Work required >> Which lines of the entries contain the string "metabahn"? Copy each of them.

Supplied information >>
((
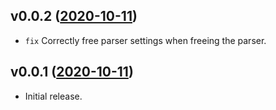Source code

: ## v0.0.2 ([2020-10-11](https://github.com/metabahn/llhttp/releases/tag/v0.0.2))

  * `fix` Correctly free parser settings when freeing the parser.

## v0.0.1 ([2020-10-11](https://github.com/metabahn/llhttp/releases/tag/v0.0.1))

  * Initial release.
))
((
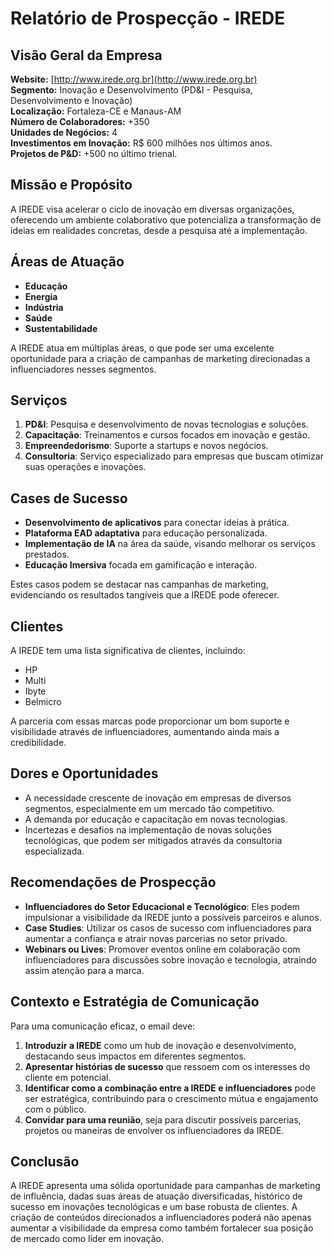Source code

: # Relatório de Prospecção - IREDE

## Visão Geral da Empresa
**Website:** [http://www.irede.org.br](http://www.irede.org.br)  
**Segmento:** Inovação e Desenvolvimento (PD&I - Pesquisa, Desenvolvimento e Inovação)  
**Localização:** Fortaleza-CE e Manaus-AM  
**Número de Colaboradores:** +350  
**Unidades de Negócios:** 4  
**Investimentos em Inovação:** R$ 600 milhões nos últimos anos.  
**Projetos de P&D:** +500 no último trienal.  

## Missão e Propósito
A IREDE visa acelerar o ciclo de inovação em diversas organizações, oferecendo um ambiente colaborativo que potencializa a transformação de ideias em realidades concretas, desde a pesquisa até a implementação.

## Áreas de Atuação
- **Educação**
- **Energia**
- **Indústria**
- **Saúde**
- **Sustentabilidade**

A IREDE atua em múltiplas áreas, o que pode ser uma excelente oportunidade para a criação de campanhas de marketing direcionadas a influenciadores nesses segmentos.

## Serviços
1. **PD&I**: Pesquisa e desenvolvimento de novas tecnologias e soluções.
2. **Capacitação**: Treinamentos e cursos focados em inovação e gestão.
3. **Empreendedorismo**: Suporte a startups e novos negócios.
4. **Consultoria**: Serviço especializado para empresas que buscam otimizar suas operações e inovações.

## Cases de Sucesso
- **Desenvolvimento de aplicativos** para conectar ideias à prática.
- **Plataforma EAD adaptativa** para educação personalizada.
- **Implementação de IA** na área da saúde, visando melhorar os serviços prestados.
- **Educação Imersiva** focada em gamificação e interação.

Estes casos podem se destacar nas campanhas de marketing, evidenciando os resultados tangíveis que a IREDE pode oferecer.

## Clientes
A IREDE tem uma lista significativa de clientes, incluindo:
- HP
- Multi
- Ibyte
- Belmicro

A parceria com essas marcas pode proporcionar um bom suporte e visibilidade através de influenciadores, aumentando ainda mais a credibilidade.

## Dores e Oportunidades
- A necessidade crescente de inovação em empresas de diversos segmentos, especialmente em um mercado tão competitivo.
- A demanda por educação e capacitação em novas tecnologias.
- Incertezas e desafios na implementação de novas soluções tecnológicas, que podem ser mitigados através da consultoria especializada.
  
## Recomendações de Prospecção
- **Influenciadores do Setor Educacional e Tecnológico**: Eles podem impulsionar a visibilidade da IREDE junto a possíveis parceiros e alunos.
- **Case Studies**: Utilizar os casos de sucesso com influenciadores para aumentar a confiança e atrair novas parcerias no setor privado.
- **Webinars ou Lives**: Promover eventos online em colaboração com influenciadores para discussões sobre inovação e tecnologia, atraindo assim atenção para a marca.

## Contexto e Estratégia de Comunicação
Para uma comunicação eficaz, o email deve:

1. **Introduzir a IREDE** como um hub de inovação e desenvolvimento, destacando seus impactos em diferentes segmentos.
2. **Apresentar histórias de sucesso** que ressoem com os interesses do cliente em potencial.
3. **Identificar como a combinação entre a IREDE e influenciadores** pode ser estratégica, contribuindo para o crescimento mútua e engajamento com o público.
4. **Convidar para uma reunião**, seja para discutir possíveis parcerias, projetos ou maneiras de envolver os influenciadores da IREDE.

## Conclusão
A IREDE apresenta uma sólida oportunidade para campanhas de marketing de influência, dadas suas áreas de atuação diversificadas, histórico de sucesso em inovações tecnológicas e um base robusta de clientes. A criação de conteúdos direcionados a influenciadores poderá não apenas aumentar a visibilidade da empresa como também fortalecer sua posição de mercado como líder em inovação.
))
Task solution >>
: ## v0.0.2 ([2020-10-11](https://github.com/metabahn/llhttp/releases/tag/v0.0.2))
## v0.0.1 ([2020-10-11](https://github.com/metabahn/llhttp/releases/tag/v0.0.1))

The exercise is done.